Work request | Examine the records below and count how many lines contain the string "deployments". Give only the number.

Extracted entries |
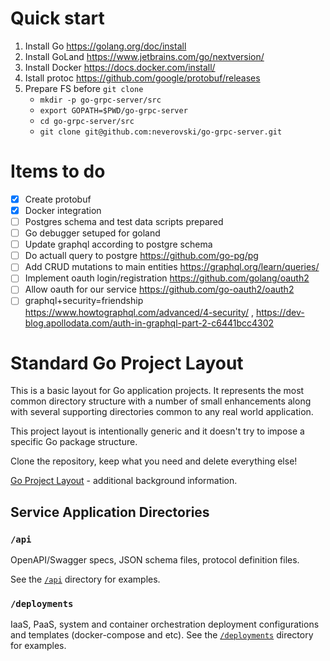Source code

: # Quick start

1. Install Go https://golang.org/doc/install
2. Install GoLand https://www.jetbrains.com/go/nextversion/
3. Install Docker https://docs.docker.com/install/
4. Istall protoc https://github.com/google/protobuf/releases
5. Prepare FS before `git clone`
   - `mkdir -p go-grpc-server/src`
   - `export GOPATH=$PWD/go-grpc-server`
   - `cd go-grpc-server/src`
   - `git clone git@github.com:neverovski/go-grpc-server.git`

# Items to do

 - [X] Create protobuf 
 - [X] Docker integration
 - [ ] Postgres schema and test data scripts prepared
 - [ ] Go debugger setuped for goland
 - [ ] Update graphql according to postgre schema 
 - [ ] Do actuall query to postgre https://github.com/go-pg/pg
 - [ ] Add CRUD mutations to main entities https://graphql.org/learn/queries/
 - [ ] Implement oauth login/registration https://github.com/golang/oauth2
 - [ ] Allow oauth for our service https://github.com/go-oauth2/oauth2
 - [ ] graphql+security=friendship https://www.howtographql.com/advanced/4-security/ , https://dev-blog.apollodata.com/auth-in-graphql-part-2-c6441bcc4302
 
 # Standard Go Project Layout
 
 This is a basic layout for Go application projects. It represents the most common directory structure with a number of small enhancements along with several supporting directories common to any real world application. 
 
 This project layout is intentionally generic and it doesn't try to impose a specific Go package structure.
 
 Clone the repository, keep what you need and delete everything else!
 
 [Go Project Layout](https://medium.com/golang-learn/go-project-layout-e5213cdcfaa2) - additional background information.
  
 ## Service Application Directories
 
### `/api`

OpenAPI/Swagger specs, JSON schema files, protocol definition files.

See the [`/api`](api/README.md) directory for examples.

### `/deployments`

IaaS, PaaS, system and container orchestration deployment configurations and templates (docker-compose and etc).
See the [`/deployments`](deployments/README.md) directory for examples.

Response | 2